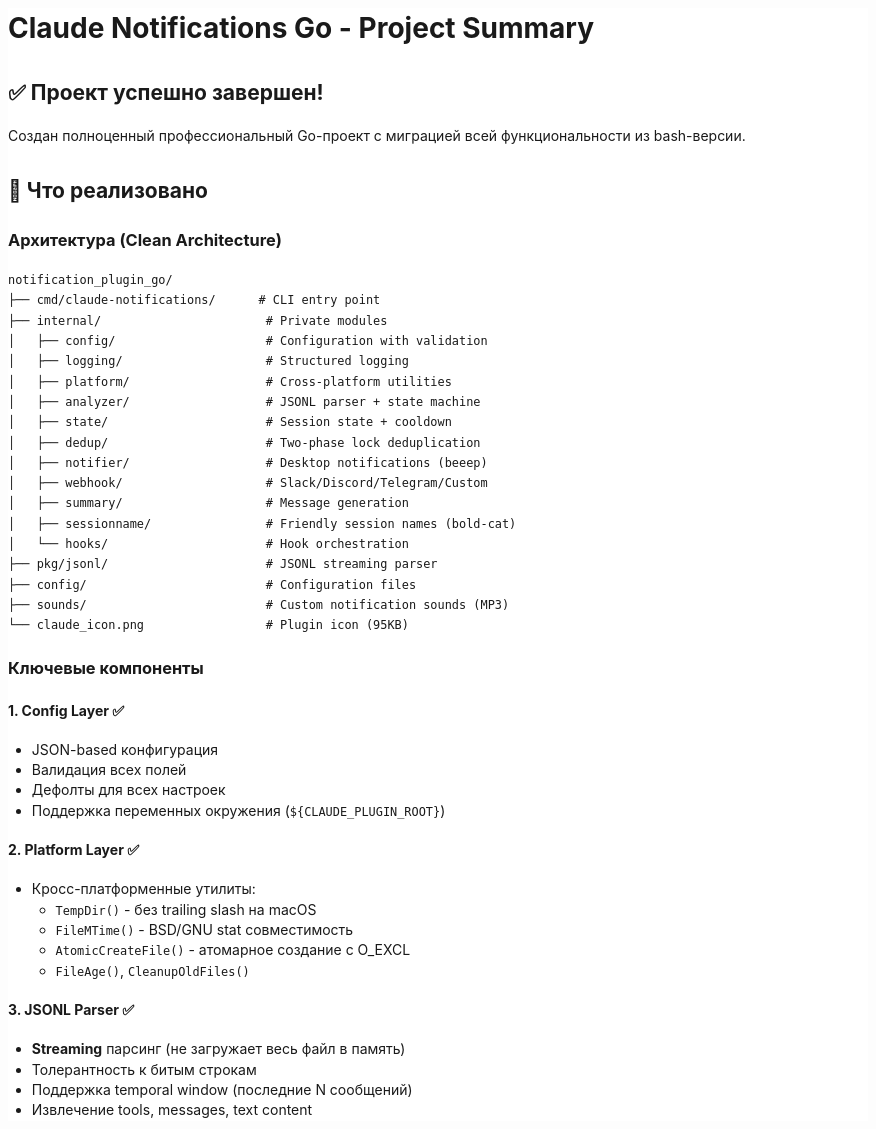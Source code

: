 # Claude Notifications Go - Project Summary

## ✅ Проект успешно завершен!

Создан полноценный профессиональный Go-проект с миграцией всей функциональности из bash-версии.

## 🎯 Что реализовано

### Архитектура (Clean Architecture)

```
notification_plugin_go/
├── cmd/claude-notifications/      # CLI entry point
├── internal/                       # Private modules
│   ├── config/                     # Configuration with validation
│   ├── logging/                    # Structured logging
│   ├── platform/                   # Cross-platform utilities
│   ├── analyzer/                   # JSONL parser + state machine
│   ├── state/                      # Session state + cooldown
│   ├── dedup/                      # Two-phase lock deduplication
│   ├── notifier/                   # Desktop notifications (beeep)
│   ├── webhook/                    # Slack/Discord/Telegram/Custom
│   ├── summary/                    # Message generation
│   ├── sessionname/                # Friendly session names (bold-cat)
│   └── hooks/                      # Hook orchestration
├── pkg/jsonl/                      # JSONL streaming parser
├── config/                         # Configuration files
├── sounds/                         # Custom notification sounds (MP3)
└── claude_icon.png                 # Plugin icon (95KB)
```

### Ключевые компоненты

#### 1. **Config Layer** ✅
- JSON-based конфигурация
- Валидация всех полей
- Дефолты для всех настроек
- Поддержка переменных окружения (`${CLAUDE_PLUGIN_ROOT}`)

#### 2. **Platform Layer** ✅
- Кросс-платформенные утилиты:
  - `TempDir()` - без trailing slash на macOS
  - `FileMTime()` - BSD/GNU stat совместимость
  - `AtomicCreateFile()` - атомарное создание с O_EXCL
  - `FileAge()`, `CleanupOldFiles()`

#### 3. **JSONL Parser** ✅
- **Streaming** парсинг (не загружает весь файл в память)
- Толерантность к битым строкам
- Поддержка temporal window (последние N сообщений)
- Извлечение tools, messages, text content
——————————
- **PROBLEM DESCRIPTION**:
Your task is to count the lines of the records that contain "Поддержка". Answer with only that number.

- **ANSWER SPACE**:
2